Isn’t it funny how we make plans?

It was my plan to try to catch up on some work. Little did I know I would injure myself. The group was starting to trickle back to Canaan and I was in our room. They went to eat and I went back inside. I started thinking about packing to leave because we were starting out the next day. I reached for something on the dresser and moved my foot at the same time. My foot touched a slick spot on the floor.

I don’t know what it was. It could’ve been water leftover from a leak that flooded our bathroom and part of my room. It could’ve been bug spray. I usually tried to mop up any spills on the floor, which tended to happen when I was covering my ankles.

When I hit that slick spot both feet tried to correct my balance but resulted in going in two different directions.

The doctor stateside said it is a severe sprain.

It kept me from participating in the beach activities although I did go. I talked with a few of the kids and held some of the younger ones when they were tired. That is a comforting feeling. You just know the little ones are nestling in to the sound of your heartbeat. With your arms wrapped around them, they probably feel a sense of security.

Believers can find security in God. When all else around us is crumbling, the strongest foundation we can find is in Christ.

These children at Canaan Christian Community hear about Christ and other Bible truths on a daily basis as they memorize scripture and study His Word. Many of them seem to have a relationship with Christ. I pray that is a truly personal relationship.

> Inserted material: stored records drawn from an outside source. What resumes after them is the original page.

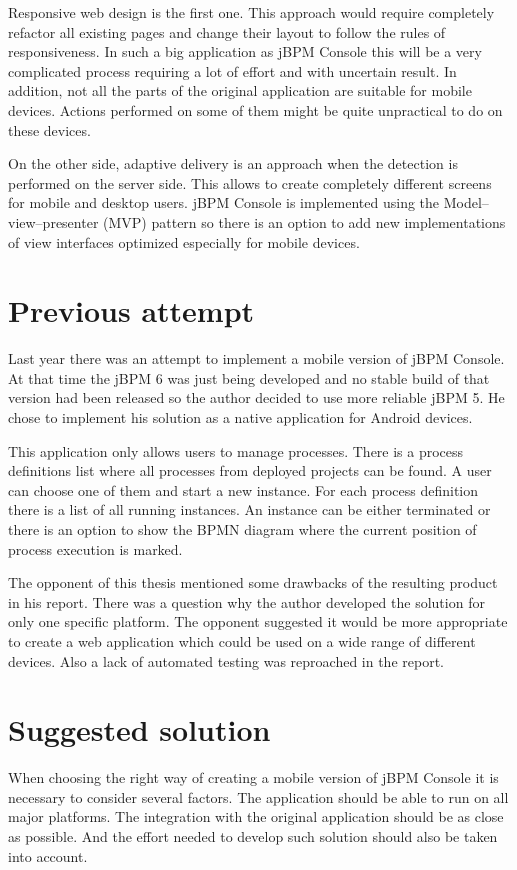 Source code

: \documentclass[12pt,oneside,final]{fithesis2}
\begin{document}
Responsive web design is the first one.
This approach would require completely refactor all existing pages and change their layout to follow the rules of responsiveness.
In such a big application as jBPM Console this will be a very complicated process requiring a lot of effort and with uncertain result.
In addition, not all the parts of the original application are suitable for mobile devices.
Actions performed on some of them might be quite unpractical to do on these devices.

On the other side, adaptive delivery is an approach when the detection is performed on the server side.
This allows to create completely different screens for mobile and desktop users.
jBPM Console is implemented using the Model–view–presenter (MVP) pattern so there is an option to add new implementations of view interfaces optimized especially for mobile devices.

\section{Previous attempt}
Last year there was an attempt to implement a mobile version of jBPM Console. \cite{petovsky13}
At that time the jBPM 6 was just being developed and no stable build of that version had been released so the author decided to use more reliable jBPM 5.
He chose to implement his solution as a native application for Android devices.

This application only allows users to manage processes.
There is a process definitions list where all processes from deployed projects can be found.
A user can choose one of them and start a new instance.
For each process definition there is a list of all running instances.
An instance can be either terminated or there is an option to show the BPMN diagram where the current position of process execution is marked.

The opponent of this thesis mentioned some drawbacks of the resulting product in his report.
There was a question why the author developed the solution for only one specific platform.
The opponent suggested it would be more appropriate to create a web application which could be used on a wide range of different devices.
Also a lack of automated testing was reproached in the report.

\section{Suggested solution}
When choosing the right way of creating a mobile version of jBPM Console it is necessary to consider several factors.
The application should be able to run on all major platforms.
The integration with the original application should be as close as possible.
And the effort needed to develop such solution should also be taken into account.
\end{document}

My new friend Jimmy (seen in photo center, in yellow shirt, helping set up medical mumba tent earlier in week) was an inspiration this week. He served as a translator for the dental team. From Port-au-Prince, he came to spend the week with us at Canaan to help out with the big group. We had a great need for translators — at the medical and dental clinics as well as with the pastoral training that went on with 46 Haitian pastors.

Jimmy lives in his car. He has a business repairing cell phones and selling them. A lot of the Haitian people have a cell phone.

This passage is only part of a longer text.